VAT REMOVED ON BASIC NEEDS PRODUCTS
Excluding unprocessed food and energy products, inflation increased by half a percentage point to 7.5 percent, reaching its highest figure since December 1986.
In the country, within the scope of the government’s decisions against price increases, VAT was abolished on basic necessities as of January 1, and it was reduced by half (from 10 percent to 5 percent) in oil and pasta.
In the Netherlands, french fries prices rise
French fries prices have also increased in the Netherlands, with the price of potatoes doubling in a year and a half to around 30 euros per 100 kilos.

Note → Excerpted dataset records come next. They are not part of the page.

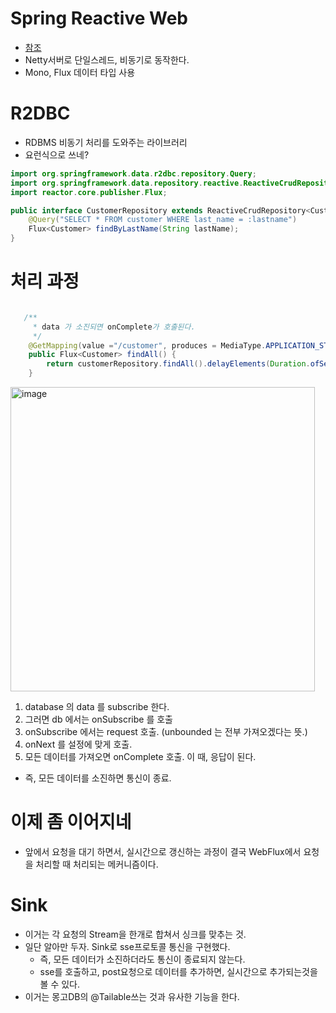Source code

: # Spring Reactive Web
- [참조](https://www.baeldung.com/spring-webflux)
- Netty서버로 단일스레드, 비동기로 동작한다.
- Mono, Flux 데이터 타입 사용

# R2DBC
- RDBMS 비동기 처리를 도와주는 라이브러리
- 요런식으로 쓰네?

```java
import org.springframework.data.r2dbc.repository.Query;
import org.springframework.data.repository.reactive.ReactiveCrudRepository;
import reactor.core.publisher.Flux;

public interface CustomerRepository extends ReactiveCrudRepository<Customer, Long> {
    @Query("SELECT * FROM customer WHERE last_name = :lastname")
    Flux<Customer> findByLastName(String lastName);
}
```

# 처리 과정
``` java

   /**
     * data 가 소진되면 onComplete가 호출된다.
     */
    @GetMapping(value ="/customer", produces = MediaType.APPLICATION_STREAM_JSON_VALUE)
    public Flux<Customer> findAll() {
        return customerRepository.findAll().delayElements(Duration.ofSeconds(1)).log();
    }

```

<img width="487" alt="image" src="https://user-images.githubusercontent.com/26343023/152750389-fc7c2010-e4e1-4e4c-a9d2-0fc2c1d38416.png">

1. database 의 data 를 subscribe 한다.
2. 그러면 db 에서는 onSubscribe 를 호출
3. onSubscribe 에서는 request 호출. (unbounded 는 전부 가져오겠다는 뜻.)
4. onNext 를 설정에 맞게 호출.
5. 모든 데이터를 가져오면 onComplete 호출. 이 때, 응답이 된다.
  - 즉, 모든 데이터를 소진하면 통신이 종료.

# 이제 좀 이어지네
- 앞에서 요청을 대기 하면서, 실시간으로 갱신하는 과정이 결국 WebFlux에서 요청을 처리할 때 처리되는 메커니즘이다.

# Sink
- 이거는 각 요청의 Stream을 한개로 합쳐서 싱크를 맞추는 것.
- 일단 알아만 두자. Sink로 sse프로토콜 통신을 구현했다.
  - 즉, 모든 데이터가 소진하더라도 통신이 종료되지 않는다.
  - sse를 호출하고, post요청으로 데이터를 추가하면, 실시간으로 추가되는것을 볼 수 있다.
- 이거는 몽고DB의 @Tailable쓰는 것과 유사한 기능을 한다.



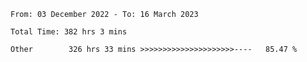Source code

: <!--START_SECTION:waka-->

```text
From: 03 December 2022 - To: 16 March 2023

Total Time: 382 hrs 3 mins

Other        326 hrs 33 mins >>>>>>>>>>>>>>>>>>>>>----   85.47 %
```

<!--END_SECTION:waka-->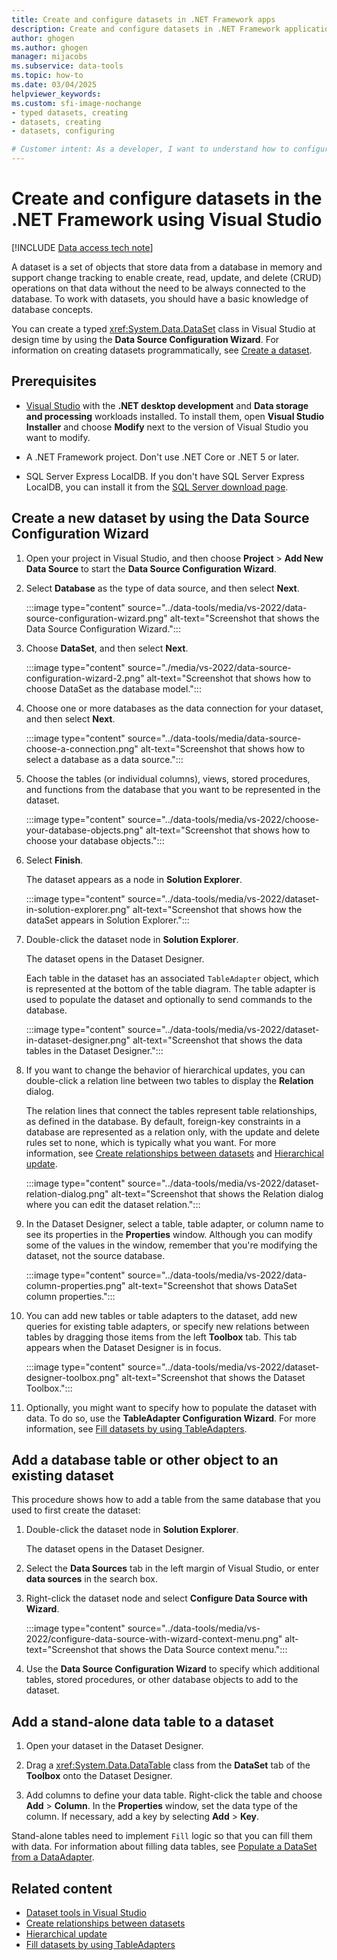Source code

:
 ```yaml
---
title: Create and configure datasets in .NET Framework apps
description: Create and configure datasets in .NET Framework applications with ADO.NET in Visual Studio and the Data Source Configuration Wizard.
author: ghogen
ms.author: ghogen
manager: mijacobs
ms.subservice: data-tools
ms.topic: how-to
ms.date: 03/04/2025
helpviewer_keywords:
ms.custom: sfi-image-nochange
- typed datasets, creating
- datasets, creating
- datasets, configuring

# Customer intent: As a developer, I want to understand how to configure datasets in .NET Framework apps so that my apps will support database operations without needing to be always connected to the database.
---
```


# Create and configure datasets in the .NET Framework using Visual Studio

[!INCLUDE [Data access tech note](./includes/data-technology-note.md)]

A dataset is a set of objects that store data from a database in memory and support change tracking to enable create, read, update, and delete (CRUD) operations on that data without the need to be always connected to the database. To work with datasets, you should have a basic knowledge of database concepts.

You can create a typed <xref:System.Data.DataSet> class in Visual Studio at design time by using the **Data Source Configuration Wizard**. For information on creating datasets programmatically, see [Create a dataset](/dotnet/framework/data/adonet/dataset-datatable-dataview/creating-a-dataset).

## Prerequisites

- [Visual Studio](https://visualstudio.microsoft.com/downloads/?cid=learn-onpage-download-cta) with the **.NET desktop development** and **Data storage and processing** workloads installed. To install them, open **Visual Studio Installer** and choose **Modify** next to the version of Visual Studio you want to modify.

- A .NET Framework project. Don't use .NET Core or .NET 5 or later.

- SQL Server Express LocalDB. If you don't have SQL Server Express LocalDB, you can install it from the [SQL Server download page](https://www.microsoft.com/sql-server/sql-server-downloads).

## Create a new dataset by using the Data Source Configuration Wizard

1. Open your project in Visual Studio, and then choose **Project** > **Add New Data Source** to start the **Data Source Configuration Wizard**.

1. Select **Database** as the type of data source, and then select **Next**.

     :::image type="content" source="../data-tools/media/vs-2022/data-source-configuration-wizard.png" alt-text="Screenshot that shows the Data Source Configuration Wizard.":::

1. Choose **DataSet**, and then select **Next**.

     :::image type="content" source="./media/vs-2022/data-source-configuration-wizard-2.png" alt-text="Screenshot that shows how to choose DataSet as the database model.":::

1. Choose one or more databases as the data connection for your dataset, and then select **Next**.

     :::image type="content" source="../data-tools/media/data-source-choose-a-connection.png" alt-text="Screenshot that shows how to select a database as a data source.":::

1. Choose the tables (or individual columns), views, stored procedures, and functions from the database that you want to be represented in the dataset.

     :::image type="content" source="../data-tools/media/vs-2022/choose-your-database-objects.png" alt-text="Screenshot that shows how to choose your database objects.":::

1. Select **Finish**.

   The dataset appears as a node in **Solution Explorer**.

   :::image type="content" source="../data-tools/media/vs-2022/dataset-in-solution-explorer.png" alt-text="Screenshot that shows how the dataSet appears in Solution Explorer.":::

1. Double-click the dataset node in **Solution Explorer**.

   The dataset opens in the Dataset Designer.

   Each table in the dataset has an associated `TableAdapter` object, which is represented at the bottom of the table diagram. The table adapter is used to populate the dataset and optionally to send commands to the database.

   :::image type="content" source="../data-tools/media/vs-2022/dataset-in-dataset-designer.png" alt-text="Screenshot that shows the data tables in the Dataset Designer.":::

1. If you want to change the behavior of hierarchical updates, you can double-click a relation line between two tables to display the **Relation** dialog.

   The relation lines that connect the tables represent table relationships, as defined in the database. By default, foreign-key constraints in a database are represented as a relation only, with the update and delete rules set to none, which is typically what you want. For more information, see [Create relationships between datasets](../data-tools/relationships-in-datasets.md) and [Hierarchical update](../data-tools/hierarchical-update.md).

     :::image type="content" source="../data-tools/media/vs-2022/dataset-relation-dialog.png" alt-text="Screenshot that shows the Relation dialog where you can edit the dataset relation.":::

1. In the Dataset Designer, select a table, table adapter, or column name to see its properties in the **Properties** window. Although you can modify some of the values in the window, remember that you're modifying the dataset, not the source database.

     :::image type="content" source="../data-tools/media/vs-2022/data-column-properties.png" alt-text="Screenshot that shows DataSet column properties.":::

1. You can add new tables or table adapters to the dataset, add new queries for existing table adapters, or specify new relations between tables by dragging those items from the left **Toolbox** tab. This tab appears when the Dataset Designer is in focus.

     :::image type="content" source="../data-tools/media/vs-2022/dataset-designer-toolbox.png" alt-text="Screenshot that shows the Dataset Toolbox.":::

1. Optionally, you might want to specify how to populate the dataset with data. To do so, use the **TableAdapter Configuration Wizard**. For more information, see [Fill datasets by using TableAdapters](../data-tools/fill-datasets-by-using-tableadapters.md).

## Add a database table or other object to an existing dataset

This procedure shows how to add a table from the same database that you used to first create the dataset:

1. Double-click the dataset node in **Solution Explorer**.

   The dataset opens in the Dataset Designer.

1. Select the **Data Sources** tab in the left margin of Visual Studio, or enter **data sources** in the search box.

1. Right-click the dataset node and select **Configure Data Source with Wizard**.

     :::image type="content" source="../data-tools/media/vs-2022/configure-data-source-with-wizard-context-menu.png" alt-text="Screenshot that shows the Data Source context menu.":::

1. Use the **Data Source Configuration Wizard** to specify which additional tables, stored procedures, or other database objects to add to the dataset.

## Add a stand-alone data table to a dataset

1. Open your dataset in the Dataset Designer.

1. Drag a <xref:System.Data.DataTable> class from the **DataSet** tab of the **Toolbox** onto the Dataset Designer.

1. Add columns to define your data table. Right-click the table and choose **Add** > **Column**. In the **Properties** window, set the data type of the column. If necessary, add a key by selecting **Add** > **Key**.

Stand-alone tables need to implement `Fill` logic so that you can fill them with data. For information about filling data tables, see [Populate a DataSet from a DataAdapter](/dotnet/framework/data/adonet/populating-a-dataset-from-a-dataadapter).

## Related content

- [Dataset tools in Visual Studio](../data-tools/dataset-tools-in-visual-studio.md)
- [Create relationships between datasets](../data-tools/relationships-in-datasets.md)
- [Hierarchical update](../data-tools/hierarchical-update.md)
- [Fill datasets by using TableAdapters](../data-tools/fill-datasets-by-using-tableadapters.md)
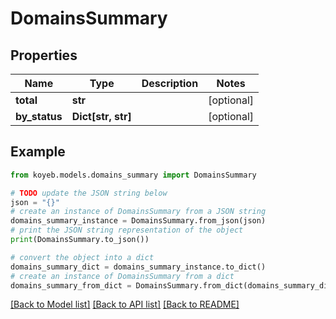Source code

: # DomainsSummary


## Properties

Name | Type | Description | Notes
------------ | ------------- | ------------- | -------------
**total** | **str** |  | [optional] 
**by_status** | **Dict[str, str]** |  | [optional] 

## Example

```python
from koyeb.models.domains_summary import DomainsSummary

# TODO update the JSON string below
json = "{}"
# create an instance of DomainsSummary from a JSON string
domains_summary_instance = DomainsSummary.from_json(json)
# print the JSON string representation of the object
print(DomainsSummary.to_json())

# convert the object into a dict
domains_summary_dict = domains_summary_instance.to_dict()
# create an instance of DomainsSummary from a dict
domains_summary_from_dict = DomainsSummary.from_dict(domains_summary_dict)
```
[[Back to Model list]](../README.md#documentation-for-models) [[Back to API list]](../README.md#documentation-for-api-endpoints) [[Back to README]](../README.md)


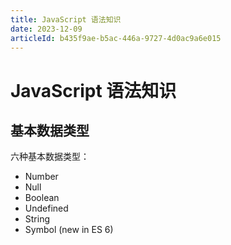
 ```yaml
---
title: JavaScript 语法知识
date: 2023-12-09
articleId: b435f9ae-b5ac-446a-9727-4d0ac9a6e015
---
```


# JavaScript 语法知识

## 基本数据类型

六种基本数据类型：

- Number
- Null
- Boolean
- Undefined
- String
- Symbol (new in ES 6)
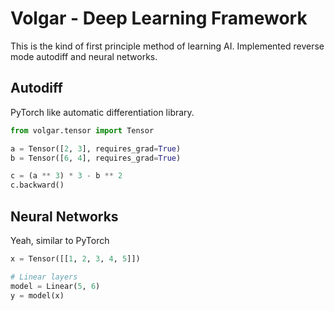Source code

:# Volgar - Deep Learning Framework
This is the kind of first principle method of learning AI. Implemented reverse mode autodiff and neural networks.

## Autodiff
PyTorch like automatic differentiation library.

```python
from volgar.tensor import Tensor 

a = Tensor([2, 3], requires_grad=True)
b = Tensor([6, 4], requires_grad=True)

c = (a ** 3) * 3 - b ** 2
c.backward()
```

## Neural Networks
Yeah, similar to PyTorch

```python
x = Tensor([[1, 2, 3, 4, 5]])

# Linear layers
model = Linear(5, 6)
y = model(x)
```
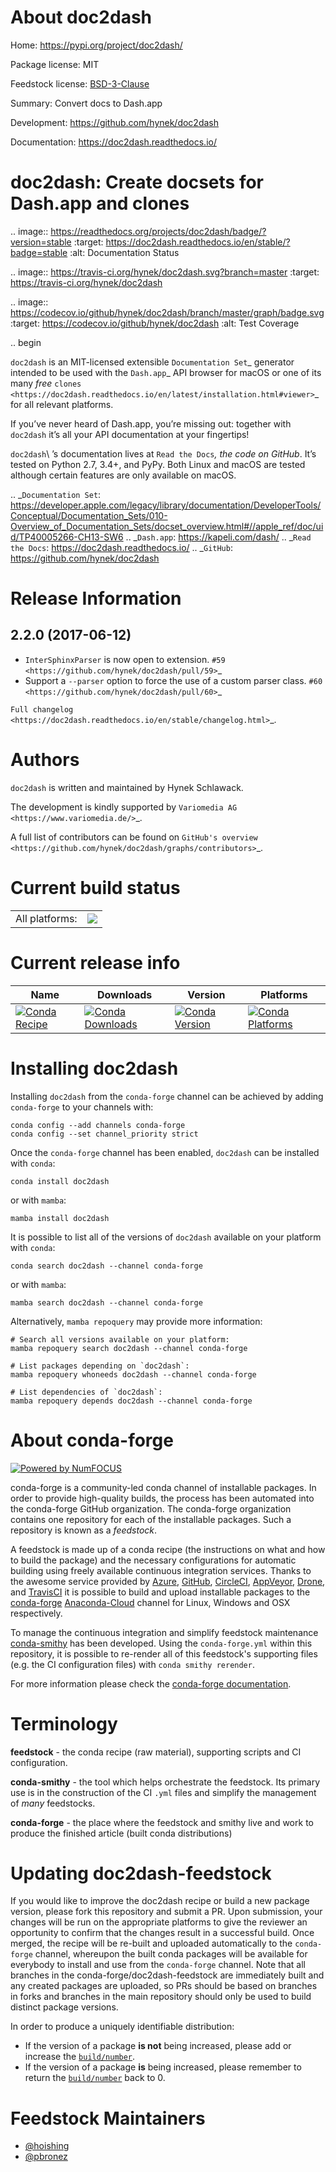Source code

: About doc2dash
==============

Home: https://pypi.org/project/doc2dash/

Package license: MIT

Feedstock license: [BSD-3-Clause](https://github.com/conda-forge/doc2dash-feedstock/blob/main/LICENSE.txt)

Summary: Convert docs to Dash.app

Development: https://github.com/hynek/doc2dash

Documentation: https://doc2dash.readthedocs.io/

doc2dash: Create docsets for Dash.app and clones
================================================

.. image:: https://readthedocs.org/projects/doc2dash/badge/?version=stable
   :target: https://doc2dash.readthedocs.io/en/stable/?badge=stable
   :alt: Documentation Status

.. image:: https://travis-ci.org/hynek/doc2dash.svg?branch=master
   :target: https://travis-ci.org/hynek/doc2dash

.. image:: https://codecov.io/github/hynek/doc2dash/branch/master/graph/badge.svg
  :target: https://codecov.io/github/hynek/doc2dash
  :alt: Test Coverage

.. begin


``doc2dash`` is an MIT-licensed extensible `Documentation Set`_ generator intended to be used with the `Dash.app`_ API browser for macOS or one of its many *free* `clones <https://doc2dash.readthedocs.io/en/latest/installation.html#viewer>`_ for all relevant platforms.

If you’ve never heard of Dash.app, you’re missing out:
together with ``doc2dash`` it’s all your API documentation at your fingertips!

``doc2dash``\ ’s documentation lives at `Read the Docs`_, the code on GitHub_.
It’s tested on Python 2.7, 3.4+, and PyPy.
Both Linux and macOS are tested although certain features are only available on macOS.


.. _`Documentation Set`: https://developer.apple.com/legacy/library/documentation/DeveloperTools/Conceptual/Documentation_Sets/010-Overview_of_Documentation_Sets/docset_overview.html#//apple_ref/doc/uid/TP40005266-CH13-SW6
.. _`Dash.app`: https://kapeli.com/dash/
.. _`Read the Docs`: https://doc2dash.readthedocs.io/
.. _`GitHub`:  https://github.com/hynek/doc2dash


Release Information
===================

2.2.0 (2017-06-12)
------------------

- ``InterSphinxParser`` is now open to extension.
  `#59 <https://github.com/hynek/doc2dash/pull/59>`_
- Support a ``--parser`` option to force the use of a custom parser class.
  `#60 <https://github.com/hynek/doc2dash/pull/60>`_

`Full changelog <https://doc2dash.readthedocs.io/en/stable/changelog.html>`_.

Authors
=======

``doc2dash`` is written and maintained by Hynek Schlawack.

The development is kindly supported by `Variomedia AG <https://www.variomedia.de/>`_.

A full list of contributors can be found on `GitHub's overview <https://github.com/hynek/doc2dash/graphs/contributors>`_.




Current build status
====================


<table><tr><td>All platforms:</td>
    <td>
      <a href="https://dev.azure.com/conda-forge/feedstock-builds/_build/latest?definitionId=3883&branchName=main">
        <img src="https://dev.azure.com/conda-forge/feedstock-builds/_apis/build/status/doc2dash-feedstock?branchName=main">
      </a>
    </td>
  </tr>
</table>

Current release info
====================

| Name | Downloads | Version | Platforms |
| --- | --- | --- | --- |
| [![Conda Recipe](https://img.shields.io/badge/recipe-doc2dash-green.svg)](https://anaconda.org/conda-forge/doc2dash) | [![Conda Downloads](https://img.shields.io/conda/dn/conda-forge/doc2dash.svg)](https://anaconda.org/conda-forge/doc2dash) | [![Conda Version](https://img.shields.io/conda/vn/conda-forge/doc2dash.svg)](https://anaconda.org/conda-forge/doc2dash) | [![Conda Platforms](https://img.shields.io/conda/pn/conda-forge/doc2dash.svg)](https://anaconda.org/conda-forge/doc2dash) |

Installing doc2dash
===================

Installing `doc2dash` from the `conda-forge` channel can be achieved by adding `conda-forge` to your channels with:

```
conda config --add channels conda-forge
conda config --set channel_priority strict
```

Once the `conda-forge` channel has been enabled, `doc2dash` can be installed with `conda`:

```
conda install doc2dash
```

or with `mamba`:

```
mamba install doc2dash
```

It is possible to list all of the versions of `doc2dash` available on your platform with `conda`:

```
conda search doc2dash --channel conda-forge
```

or with `mamba`:

```
mamba search doc2dash --channel conda-forge
```

Alternatively, `mamba repoquery` may provide more information:

```
# Search all versions available on your platform:
mamba repoquery search doc2dash --channel conda-forge

# List packages depending on `doc2dash`:
mamba repoquery whoneeds doc2dash --channel conda-forge

# List dependencies of `doc2dash`:
mamba repoquery depends doc2dash --channel conda-forge
```


About conda-forge
=================

[![Powered by
NumFOCUS](https://img.shields.io/badge/powered%20by-NumFOCUS-orange.svg?style=flat&colorA=E1523D&colorB=007D8A)](https://numfocus.org)

conda-forge is a community-led conda channel of installable packages.
In order to provide high-quality builds, the process has been automated into the
conda-forge GitHub organization. The conda-forge organization contains one repository
for each of the installable packages. Such a repository is known as a *feedstock*.

A feedstock is made up of a conda recipe (the instructions on what and how to build
the package) and the necessary configurations for automatic building using freely
available continuous integration services. Thanks to the awesome service provided by
[Azure](https://azure.microsoft.com/en-us/services/devops/), [GitHub](https://github.com/),
[CircleCI](https://circleci.com/), [AppVeyor](https://www.appveyor.com/),
[Drone](https://cloud.drone.io/welcome), and [TravisCI](https://travis-ci.com/)
it is possible to build and upload installable packages to the
[conda-forge](https://anaconda.org/conda-forge) [Anaconda-Cloud](https://anaconda.org/)
channel for Linux, Windows and OSX respectively.

To manage the continuous integration and simplify feedstock maintenance
[conda-smithy](https://github.com/conda-forge/conda-smithy) has been developed.
Using the ``conda-forge.yml`` within this repository, it is possible to re-render all of
this feedstock's supporting files (e.g. the CI configuration files) with ``conda smithy rerender``.

For more information please check the [conda-forge documentation](https://conda-forge.org/docs/).

Terminology
===========

**feedstock** - the conda recipe (raw material), supporting scripts and CI configuration.

**conda-smithy** - the tool which helps orchestrate the feedstock.
                   Its primary use is in the construction of the CI ``.yml`` files
                   and simplify the management of *many* feedstocks.

**conda-forge** - the place where the feedstock and smithy live and work to
                  produce the finished article (built conda distributions)


Updating doc2dash-feedstock
===========================

If you would like to improve the doc2dash recipe or build a new
package version, please fork this repository and submit a PR. Upon submission,
your changes will be run on the appropriate platforms to give the reviewer an
opportunity to confirm that the changes result in a successful build. Once
merged, the recipe will be re-built and uploaded automatically to the
`conda-forge` channel, whereupon the built conda packages will be available for
everybody to install and use from the `conda-forge` channel.
Note that all branches in the conda-forge/doc2dash-feedstock are
immediately built and any created packages are uploaded, so PRs should be based
on branches in forks and branches in the main repository should only be used to
build distinct package versions.

In order to produce a uniquely identifiable distribution:
 * If the version of a package **is not** being increased, please add or increase
   the [``build/number``](https://docs.conda.io/projects/conda-build/en/latest/resources/define-metadata.html#build-number-and-string).
 * If the version of a package **is** being increased, please remember to return
   the [``build/number``](https://docs.conda.io/projects/conda-build/en/latest/resources/define-metadata.html#build-number-and-string)
   back to 0.

Feedstock Maintainers
=====================

* [@hoishing](https://github.com/hoishing/)
* [@pbronez](https://github.com/pbronez/)

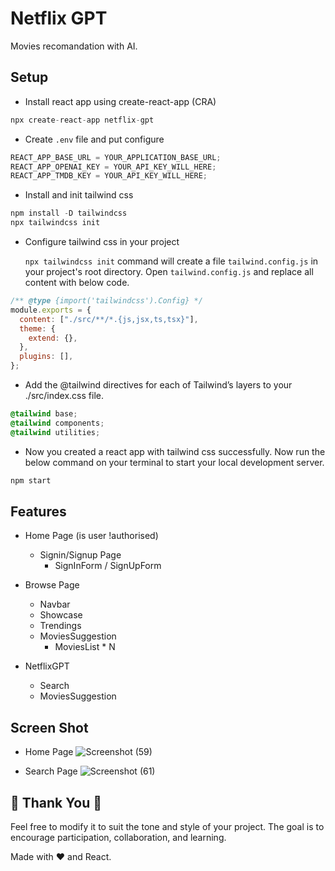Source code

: # Netflix GPT

Movies recomandation with AI.

## Setup

- Install react app using create-react-app (CRA)

```js
npx create-react-app netflix-gpt
```

- Create `.env` file and put configure

```js
REACT_APP_BASE_URL = YOUR_APPLICATION_BASE_URL; 
REACT_APP_OPENAI_KEY = YOUR_API_KEY_WILL_HERE;
REACT_APP_TMDB_KEY = YOUR_API_KEY_WILL_HERE;
```

- Install and init tailwind css

```js
npm install -D tailwindcss
npx tailwindcss init
```

- Configure tailwind css in your project

  `npx tailwindcss init` command will create a file `tailwind.config.js` in your project's root directory.
  Open `tailwind.config.js` and replace all content with below code.

```js
/** @type {import('tailwindcss').Config} */
module.exports = {
  content: ["./src/**/*.{js,jsx,ts,tsx}"],
  theme: {
    extend: {},
  },
  plugins: [],
};
```

- Add the @tailwind directives for each of Tailwind’s layers to your ./src/index.css file.

```css
@tailwind base;
@tailwind components;
@tailwind utilities;
```

- Now you created a react app with tailwind css successfully. Now run the below command on your terminal to start your local development server.

```js
npm start
```

## Features

- Home Page (is user !authorised)

  - Signin/Signup Page
    - SignInForm / SignUpForm

- Browse Page

  - Navbar
  - Showcase
  - Trendings
  - MoviesSuggestion
    - MoviesList \* N

- NetflixGPT
  - Search
  - MoviesSuggestion

## Screen Shot

- Home Page
![Screenshot (59)](https://github.com/Aneeshh18/Netflix-Gpt/assets/88325646/a7f09e07-9423-47c6-8513-4247ef588699)

- Search Page
![Screenshot (61)](https://github.com/Aneeshh18/Netflix-Gpt/assets/88325646/f9e29d8c-9c91-4da1-85a8-ed0760767831)



## 🙏 Thank You 🙏

Feel free to modify it to suit the tone and style of your project. The goal is to encourage participation, collaboration, and learning.

Made with ❤️ and React.
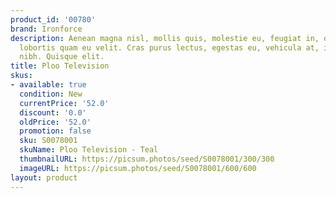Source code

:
 ```yaml
---
product_id: '00780'
brand: Ironforce
description: Aenean magna nisl, mollis quis, molestie eu, feugiat in, orci. Morbi
  lobortis quam eu velit. Cras purus lectus, egestas eu, vehicula at, imperdiet sed,
  nibh. Quisque elit.
title: Ploo Television
skus:
- available: true
  condition: New
  currentPrice: '52.0'
  discount: '0.0'
  oldPrice: '52.0'
  promotion: false
  sku: S0078001
  skuName: Ploo Television - Teal
  thumbnailURL: https://picsum.photos/seed/S0078001/300/300
  imageURL: https://picsum.photos/seed/S0078001/600/600
layout: product
---
```

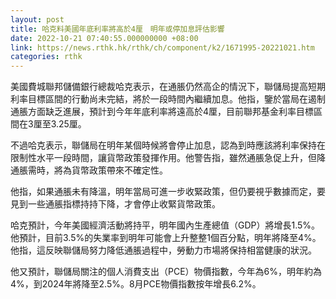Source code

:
 ```yaml
---
layout: post
title: 哈克料美國年底利率將高於4厘　明年或停加息評估影響
date: 2022-10-21 07:40:55.000000000 +08:00
link: https://news.rthk.hk/rthk/ch/component/k2/1671995-20221021.htm
categories: rthk
---
```


美國費城聯邦儲備銀行總裁哈克表示，在通脹仍然高企的情況下，聯儲局提高短期利率目標區間的行動尚未完結，將於一段時間內繼續加息。他指，鑒於當局在遏制通脹方面缺乏進展，預計到今年年底利率將遠高於4厘，目前聯邦基金利率目標區間在3厘至3.25厘。

不過哈克表示，聯儲局在明年某個時候將會停止加息，認為到時應該將利率保持在限制性水平一段時間，讓貨幣政策發揮作用。他警告指，雖然通脹急促上升，但降通脹需時，將為貨幣政策帶來不確定性。

他指，如果通脹未有降溫，明年當局可進一步收緊政策，但仍要視乎數據而定，要見到一些通脹指標持持下降，才會停止收緊貨幣政策。

哈克預計，今年美國經濟活動將持平，明年國內生產總值（GDP）將增長1.5%。他預計，目前3.5%的失業率到明年可能會上升整整1個百分點，明年將降至4%。他指，這反映聯儲局努力降低通脹過程中，勞動力市場將保持相當健康的狀況。

他又預計，聯儲局關注的個人消費支出（PCE）物價指數，今年為6%，明年約為4%，到2024年將降至2.5%。8月PCE物價指數按年增長6.2%。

Bar fries, packet chips, and packets of diced potatoes for frozen fries are becoming an expensive snack.
Potato prices have changed significantly since last year, as rising energy costs automatically make french fries more expensive to produce. Two years ago, Dutch potatoes were 10-15 euros per 100 kg, this year farmers started getting around 30 euros per 100 kg. This striking increase has also worried the gastronomy industry.
A researcher named Bas Janssens at the University of Wageningen said last summer’s dryness also played a big part in this. “Especially in Belgium, France and Germany, this has led to unproductive harvests. However, the demand for Dutch potatoes from other countries increased extra, as the harvests in the Netherlands were better.”